Hawaii wildfire: Uncertainty over death toll as search nears end

The Lahaina fire, which broke out on August 8, 2023, has been declared the deadliest wildfire in U.S. history, claiming at least 115 lives and destroying more than 2,000 homes and businesses. The fire swept through the historic seaside community of Lahaina on Maui island, fueled by strong winds and dry vegetation. The cause of the fire is still under investigation.

However, the exact death toll remains unclear, as authorities have not been able to account for all the missing persons. According to Maui Police Chief John Pelletier, there are 110 missing persons reports filed with Maui police, and more than 50 of those remain open cases that are still actively being worked. He said some search activity continues in the ocean off Lahaina, where the FBI is searching 200 yards out along a four-mile stretch of coastline, but no human remains have been found.

Hawaii wildfire: Uncertainty over death toll as search nears end
Hawaii wildfire: Uncertainty over death toll as search nears end

He asked for “trust and patience” as officials continue to identify remains and go through lists of the missing. So far, authorities have identified and notified the loved ones of 45 of those killed. They have collected DNA from 120 people to identify the dead and continue to see more samples.

Search and recovery mission wraps up, hazardous waste removal begins

As the search and recovery mission nears its end, authorities are shifting the response to focus on removing hazardous waste and making the area safe for residents to begin returning. Darryl Oliveira, the interim administrator of the Maui Emergency Management Agency, said at a news conference that crews have “wrapped up almost completely the search and recovery mission and are moving into the next phase.”

The next phase would be hazardous waste removal conducted by the U.S. Environmental Protection Agency (EPA), he said. EPA teams will search for and remove by hand hazardous materials like paints, pesticides and batteries. Oliveira said this process could take up to two weeks, depending on the weather and the amount of debris.

He said residents who want to return to their properties will need to obtain a permit from the county and follow safety guidelines. He also warned that some areas may not be accessible due to damaged roads and bridges.

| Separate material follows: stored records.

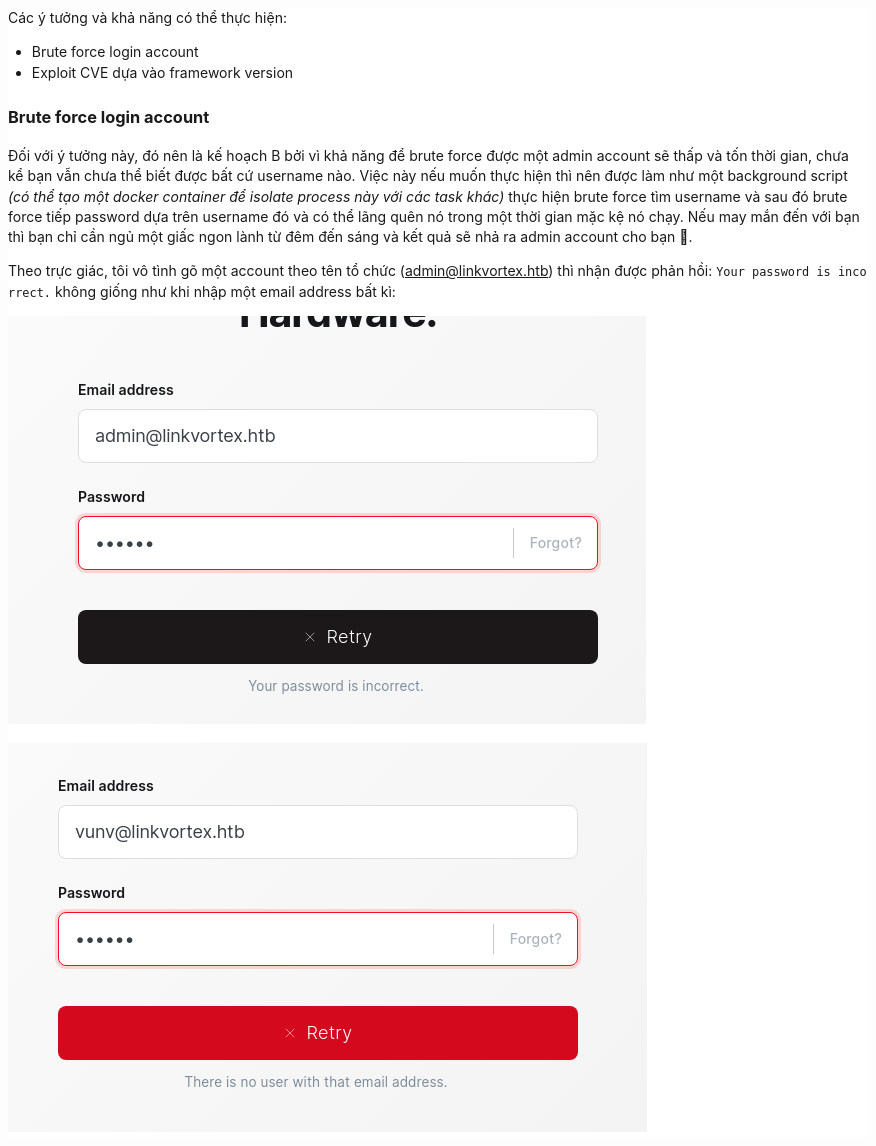 Các ý tưởng và khả năng có thể thực hiện:

- Brute force login account
- Exploit CVE dựa vào framework version

### Brute force login account

Đối với ý tưởng này, đó nên là kế hoạch B bởi vì khả năng để brute force được một admin account sẽ thấp và tốn thời gian, chưa kể bạn vẫn chưa thể biết được bất cứ username nào. Việc này nếu muốn thực hiện thì nên được làm như một background script *(có thể tạo một docker container để isolate process này với các task khác)* thực hiện brute force tìm username và sau đó brute force tiếp password dựa trên username đó và có thể lãng quên nó trong một thời gian mặc kệ nó chạy. Nếu may mắn đến với bạn thì bạn chỉ cần ngủ một giấc ngon lành từ đêm đến sáng và kết quả sẽ nhả ra admin account cho bạn 🤣. 

Theo trực giác, tôi vô tình gõ một account theo tên tổ chức (admin@linkvortex.htb) thì nhận được phản hồi: `Your password is incorrect.`  không giống như khi nhập một email address bất kì:

![image.png](/assets/images/linkvortex/image%201.png)

![image.png](/assets/images/linkvortex/image%202.png)
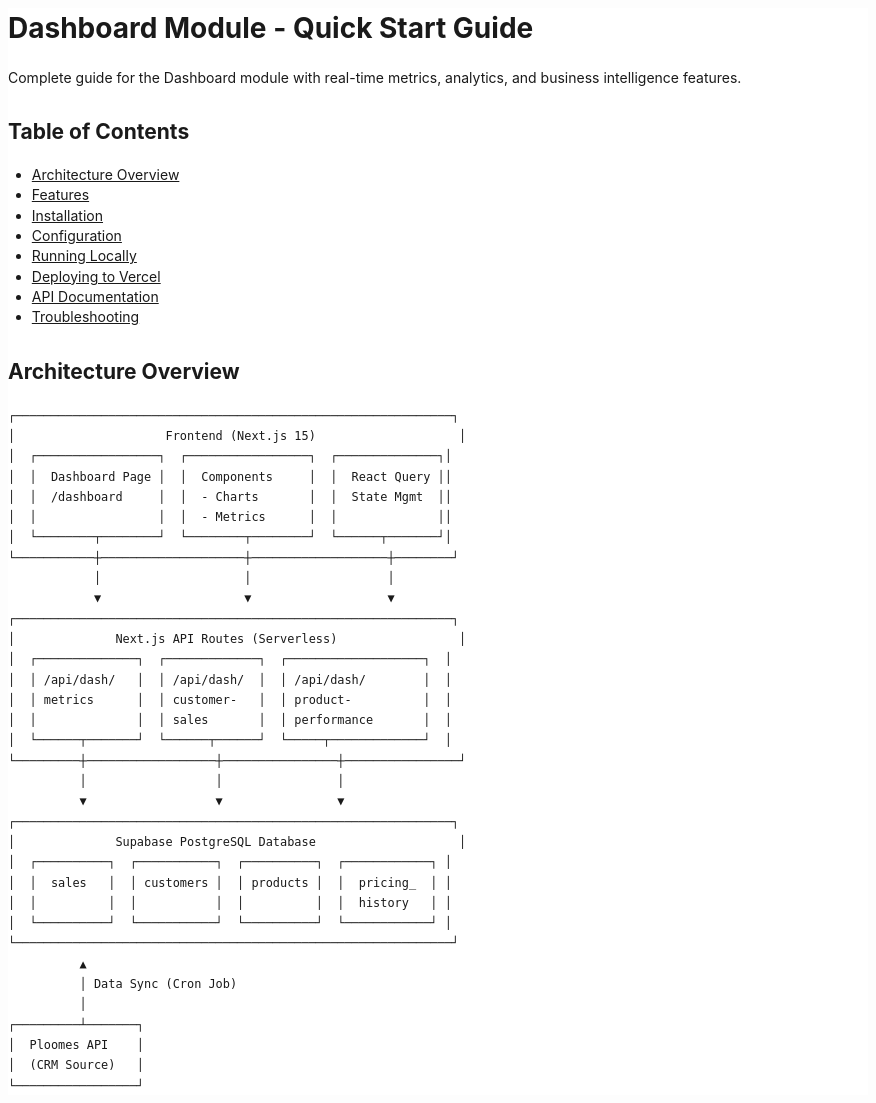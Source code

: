 # Dashboard Module - Quick Start Guide

Complete guide for the Dashboard module with real-time metrics, analytics, and business intelligence features.

## Table of Contents
- [Architecture Overview](#architecture-overview)
- [Features](#features)
- [Installation](#installation)
- [Configuration](#configuration)
- [Running Locally](#running-locally)
- [Deploying to Vercel](#deploying-to-vercel)
- [API Documentation](#api-documentation)
- [Troubleshooting](#troubleshooting)

## Architecture Overview

```
┌─────────────────────────────────────────────────────────────┐
│                     Frontend (Next.js 15)                    │
│  ┌─────────────────┐  ┌─────────────────┐  ┌──────────────┐│
│  │  Dashboard Page │  │  Components     │  │  React Query ││
│  │  /dashboard     │  │  - Charts       │  │  State Mgmt  ││
│  │                 │  │  - Metrics      │  │              ││
│  └────────┬────────┘  └────────┬────────┘  └──────┬───────┘│
└───────────┼────────────────────┼───────────────────┼────────┘
            │                    │                   │
            ▼                    ▼                   ▼
┌─────────────────────────────────────────────────────────────┐
│              Next.js API Routes (Serverless)                 │
│  ┌──────────────┐  ┌─────────────┐  ┌───────────────────┐  │
│  │ /api/dash/   │  │ /api/dash/  │  │ /api/dash/        │  │
│  │ metrics      │  │ customer-   │  │ product-          │  │
│  │              │  │ sales       │  │ performance       │  │
│  └──────┬───────┘  └──────┬──────┘  └─────┬─────────────┘  │
└─────────┼──────────────────┼────────────────┼────────────────┘
          │                  │                │
          ▼                  ▼                ▼
┌─────────────────────────────────────────────────────────────┐
│              Supabase PostgreSQL Database                    │
│  ┌──────────┐  ┌───────────┐  ┌──────────┐  ┌────────────┐ │
│  │  sales   │  │ customers │  │ products │  │  pricing_  │ │
│  │          │  │           │  │          │  │  history   │ │
│  └──────────┘  └───────────┘  └──────────┘  └────────────┘ │
└─────────────────────────────────────────────────────────────┘
          ▲
          │ Data Sync (Cron Job)
          │
┌─────────┴───────┐
│  Ploomes API    │
│  (CRM Source)   │
└─────────────────┘
```
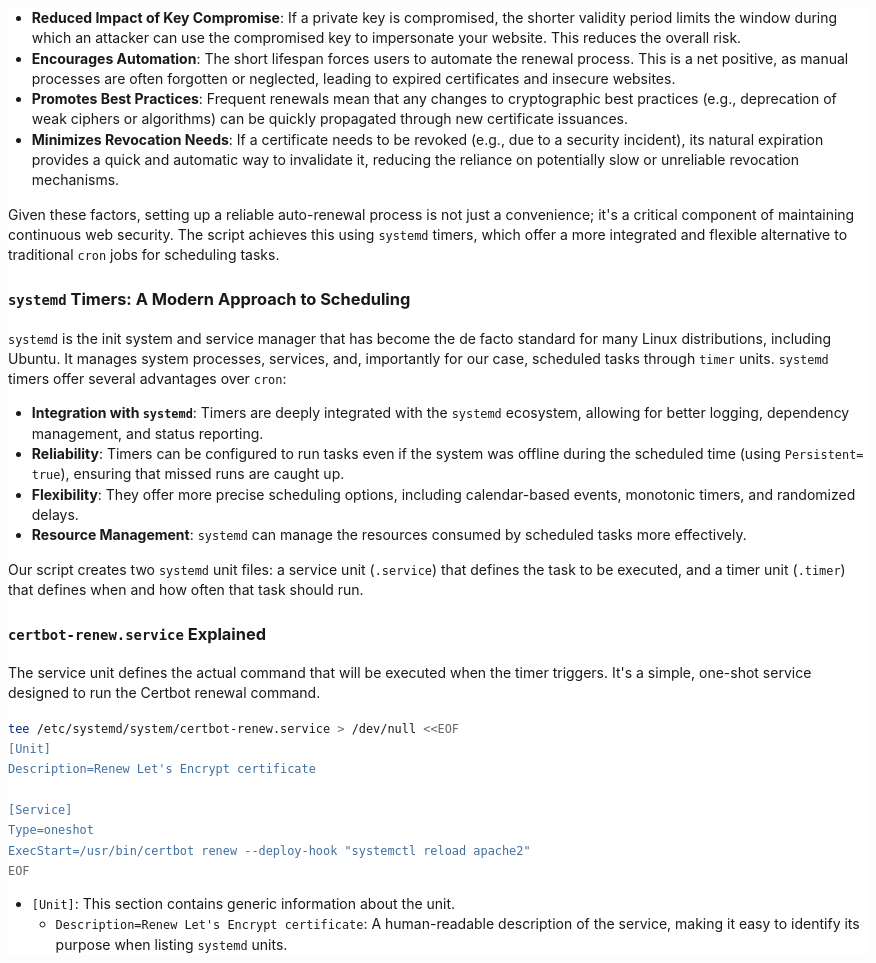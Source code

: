 *   **Reduced Impact of Key Compromise**: If a private key is compromised, the shorter validity period limits the window during which an attacker can use the compromised key to impersonate your website. This reduces the overall risk.
*   **Encourages Automation**: The short lifespan forces users to automate the renewal process. This is a net positive, as manual processes are often forgotten or neglected, leading to expired certificates and insecure websites.
*   **Promotes Best Practices**: Frequent renewals mean that any changes to cryptographic best practices (e.g., deprecation of weak ciphers or algorithms) can be quickly propagated through new certificate issuances.
*   **Minimizes Revocation Needs**: If a certificate needs to be revoked (e.g., due to a security incident), its natural expiration provides a quick and automatic way to invalidate it, reducing the reliance on potentially slow or unreliable revocation mechanisms.

Given these factors, setting up a reliable auto-renewal process is not just a convenience; it's a critical component of maintaining continuous web security. The script achieves this using `systemd` timers, which offer a more integrated and flexible alternative to traditional `cron` jobs for scheduling tasks.

### `systemd` Timers: A Modern Approach to Scheduling

`systemd` is the init system and service manager that has become the de facto standard for many Linux distributions, including Ubuntu. It manages system processes, services, and, importantly for our case, scheduled tasks through `timer` units. `systemd` timers offer several advantages over `cron`:

*   **Integration with `systemd`**: Timers are deeply integrated with the `systemd` ecosystem, allowing for better logging, dependency management, and status reporting.
*   **Reliability**: Timers can be configured to run tasks even if the system was offline during the scheduled time (using `Persistent=true`), ensuring that missed runs are caught up.
*   **Flexibility**: They offer more precise scheduling options, including calendar-based events, monotonic timers, and randomized delays.
*   **Resource Management**: `systemd` can manage the resources consumed by scheduled tasks more effectively.

Our script creates two `systemd` unit files: a service unit (`.service`) that defines the task to be executed, and a timer unit (`.timer`) that defines when and how often that task should run.

### `certbot-renew.service` Explained

The service unit defines the actual command that will be executed when the timer triggers. It's a simple, one-shot service designed to run the Certbot renewal command.

```bash
tee /etc/systemd/system/certbot-renew.service > /dev/null <<EOF
[Unit]
Description=Renew Let's Encrypt certificate

[Service]
Type=oneshot
ExecStart=/usr/bin/certbot renew --deploy-hook "systemctl reload apache2"
EOF
```

*   `[Unit]`: This section contains generic information about the unit.
    *   `Description=Renew Let's Encrypt certificate`: A human-readable description of the service, making it easy to identify its purpose when listing `systemd` units.
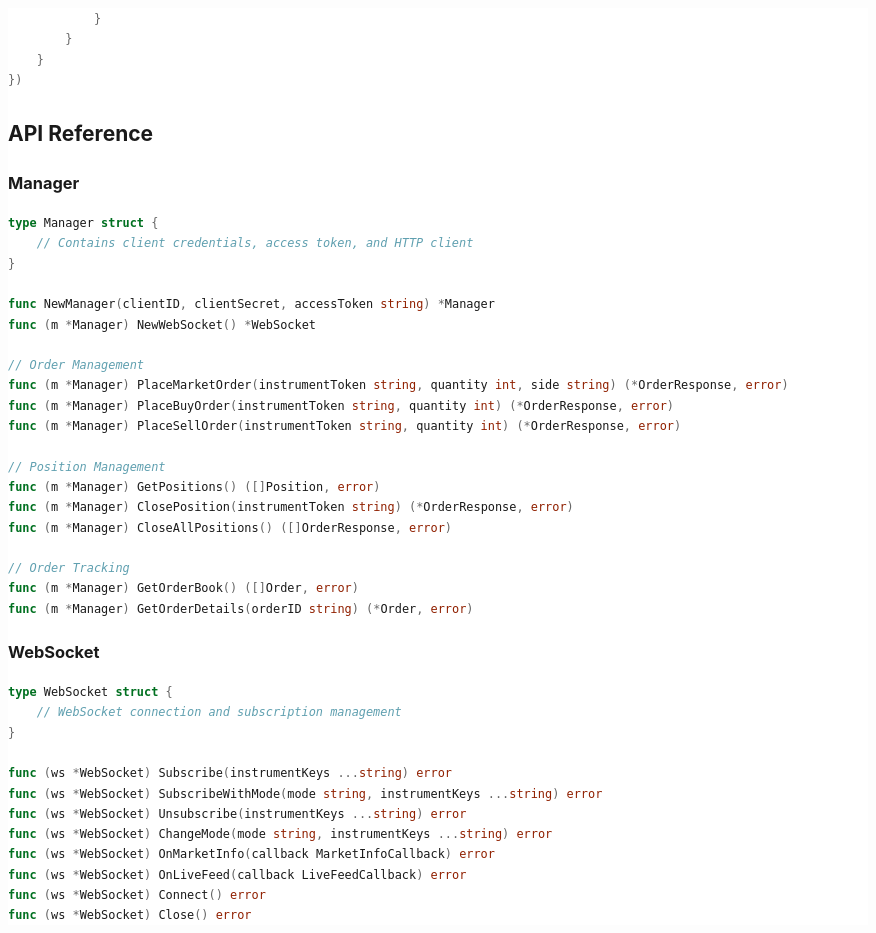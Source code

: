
 ```go
            }
        }
    }
})
```

## API Reference

### Manager

```go
type Manager struct {
    // Contains client credentials, access token, and HTTP client
}

func NewManager(clientID, clientSecret, accessToken string) *Manager
func (m *Manager) NewWebSocket() *WebSocket

// Order Management
func (m *Manager) PlaceMarketOrder(instrumentToken string, quantity int, side string) (*OrderResponse, error)
func (m *Manager) PlaceBuyOrder(instrumentToken string, quantity int) (*OrderResponse, error)
func (m *Manager) PlaceSellOrder(instrumentToken string, quantity int) (*OrderResponse, error)

// Position Management
func (m *Manager) GetPositions() ([]Position, error)
func (m *Manager) ClosePosition(instrumentToken string) (*OrderResponse, error)
func (m *Manager) CloseAllPositions() ([]OrderResponse, error)

// Order Tracking
func (m *Manager) GetOrderBook() ([]Order, error)
func (m *Manager) GetOrderDetails(orderID string) (*Order, error)
```

### WebSocket

```go
type WebSocket struct {
    // WebSocket connection and subscription management
}

func (ws *WebSocket) Subscribe(instrumentKeys ...string) error
func (ws *WebSocket) SubscribeWithMode(mode string, instrumentKeys ...string) error
func (ws *WebSocket) Unsubscribe(instrumentKeys ...string) error
func (ws *WebSocket) ChangeMode(mode string, instrumentKeys ...string) error
func (ws *WebSocket) OnMarketInfo(callback MarketInfoCallback) error
func (ws *WebSocket) OnLiveFeed(callback LiveFeedCallback) error
func (ws *WebSocket) Connect() error
func (ws *WebSocket) Close() error
```
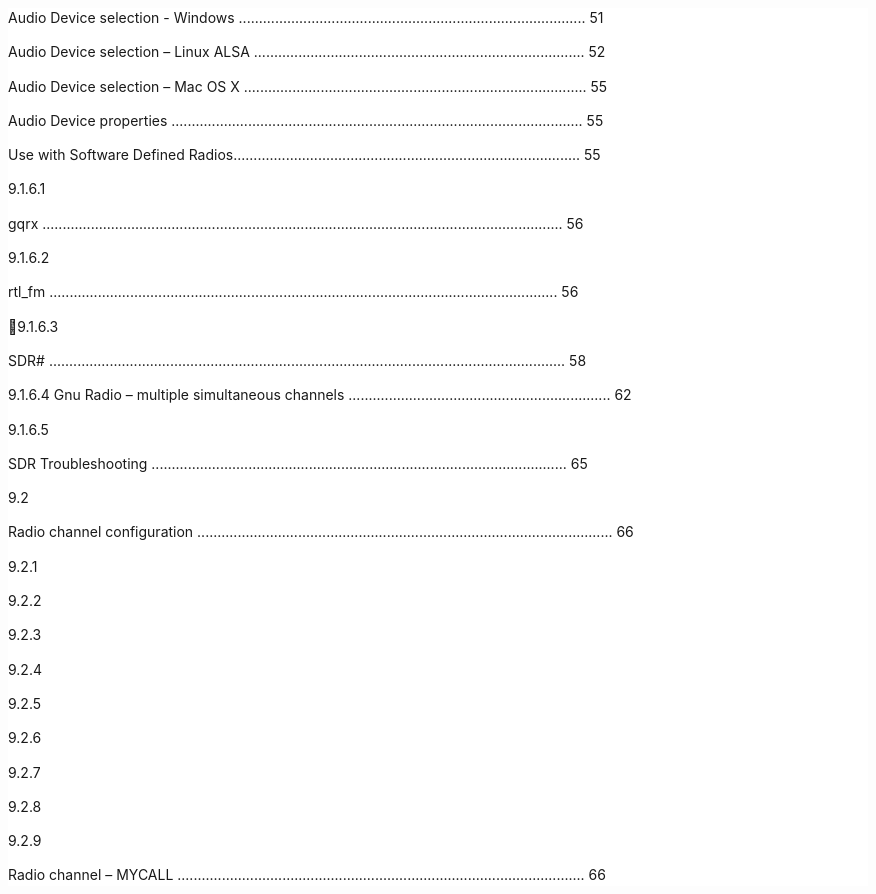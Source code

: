 Audio Device selection - Windows ...................................................................................... 51 

Audio Device selection – Linux ALSA .................................................................................. 52 

Audio Device selection – Mac OS X ..................................................................................... 55 

Audio Device properties ...................................................................................................... 55 

Use with Software Defined Radios...................................................................................... 55 

9.1.6.1 

gqrx ................................................................................................................................. 56 

9.1.6.2 

rtl_fm .............................................................................................................................. 56 

 
9.1.6.3 

SDR# ................................................................................................................................ 58 

9.1.6.4  Gnu Radio – multiple simultaneous channels ................................................................. 62 

9.1.6.5 

SDR Troubleshooting ....................................................................................................... 65 

9.2 

Radio channel configuration ....................................................................................................... 66 

9.2.1 

9.2.2 

9.2.3 

9.2.4 

9.2.5 

9.2.6 

9.2.7 

9.2.8 

9.2.9 

Radio channel – MYCALL ..................................................................................................... 66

Lahaina residents cope with loss and trauma

The Lahaina fire has left a deep scar on the community, which is known for its historic buildings, cultural heritage and tourism industry. Many residents have lost their homes, belongings and loved ones in the blaze. Some have also suffered physical and emotional injuries.

The American Red Cross has been providing shelter, food, water and counseling to those affected by the fire. The organization said it has served more than 15,000 meals and snacks, distributed more than 3,000 relief items and provided more than 1,000 health and mental health contacts.

The Red Cross also said it has helped more than 500 families with immediate financial assistance and recovery planning. It has partnered with local agencies and organizations to offer additional support services, such as legal aid, insurance claims and housing assistance.

The Red Cross said it will continue to work with the community until its needs are met. It also urged people to donate blood, as blood supplies are low due to the fire and the ongoing Covid-19 pandemic.